4. Subsequent to the assumption of full responsibility for health by the PA in 1994 in the context of the Oslo Accords, many of the public health initiatives undertaken by Israel since 1967 were continued
5. Despite the overwhelming evidence to the contrary, many of Israel’s critics – including distinguished doctors, scientists, politicians and NGO officials – continue to lay most or all of the blame for contemporary Palestinian health problems and related disadvantages exclusively or predominantly at the door of Israel and the occupation.
6. The politicisation of health by Israel’s enemies is not a new phenomenon. It is manifested in UN agencies, the media, medical journals, academic conferences and research reports published by humanitarian or medical NGOs purporting to promote universal human rights.
Three examples of the politicisation in the health arena are especially egregious.

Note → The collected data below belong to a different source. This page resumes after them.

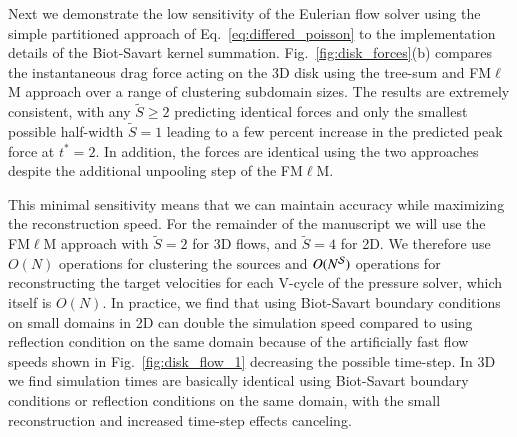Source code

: \documentclass[final,1p,times]{elsarticle}
\begin{document}

Next we demonstrate the low sensitivity of the Eulerian flow solver using the simple partitioned approach of Eq.~\ref{eq:differed_poisson} to the implementation details of the Biot-Savart kernel summation. Fig.~\ref{fig:disk_forces}(b) compares the instantaneous drag force acting on the 3D disk using the tree-sum and FM$\ell$M approach over a range of clustering subdomain sizes. The results are extremely consistent, with any $\tilde S \ge 2$ predicting identical forces and only the smallest possible half-width $\tilde S=1$ leading to a few percent increase in the predicted peak force at $t^*=2$. In addition, the forces are identical using the two approaches despite the additional unpooling step of the FM$\ell$M.

This minimal sensitivity means that we can maintain accuracy while maximizing the reconstruction speed. For the remainder of the manuscript we will use the FM$\ell$M approach with $\tilde S = 2$ for 3D flows, and $\tilde S = 4$ for 2D. We therefore use $O(N)$ operations for clustering the sources and $O(N^{\cal S})$ operations for reconstructing the target velocities for each V-cycle of the pressure solver, which itself is $O(N)$. In practice, we find that using Biot-Savart boundary conditions on small domains in 2D can double the simulation speed compared to using reflection condition on the same domain because of the artificially fast flow speeds shown in Fig.~\ref{fig:disk_flow_1} decreasing the possible time-step. In 3D we find simulation times are basically identical using Biot-Savart boundary conditions or reflection conditions on the same domain, with the small reconstruction and increased time-step effects canceling.


\end{document}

First, the banishment of Israel into a separate ‘Committee B’ of the World Health Organisation’s Eastern Mediterranean Region in 1951, at the behest of the Arab League, was a cynical move designed to isolate Israel further from her immediate neighbours. (In exasperation, Israel eventually accepted membership, despite its obvious geographical absurdity, into the European Region of WHO).
Second, for over half a century of the International Federation of Red Cross and Red Crescent Societies refused either to admit Israel to its ranks or to recognise her Magen David Adom (Red Star of David) as the symbol of its emergency medicine organisation. This policy was justified on the spurious grounds that the Star of David was a ‘religious’ symbol – despite the Christian Red Cross and Muslim Red Crescent being granted recognition without challenge.
Third, several medical NGOs have exploited the ‘double halo effect’ (humanitarianism plus health) to attack Israel unfairly for its allegedly health-destructive behaviour towards the Palestinians. Many of these NGOs launched a campaign of Boycott, Divestment and Sanctions (BDS) against Israel at a notorious anti-racism conference held in Durban, South Africa in 2001, at which Israel was denounced as an allegedly ‘apartheid state’ and anti-Semitism was openly on display. The Lancet’s relentless pillorying of Israel, in the guise of promoting Palestinian health and welfare, resonates strongly with the Durban strategy and should be viewed in the light of that unsavoury enterprise.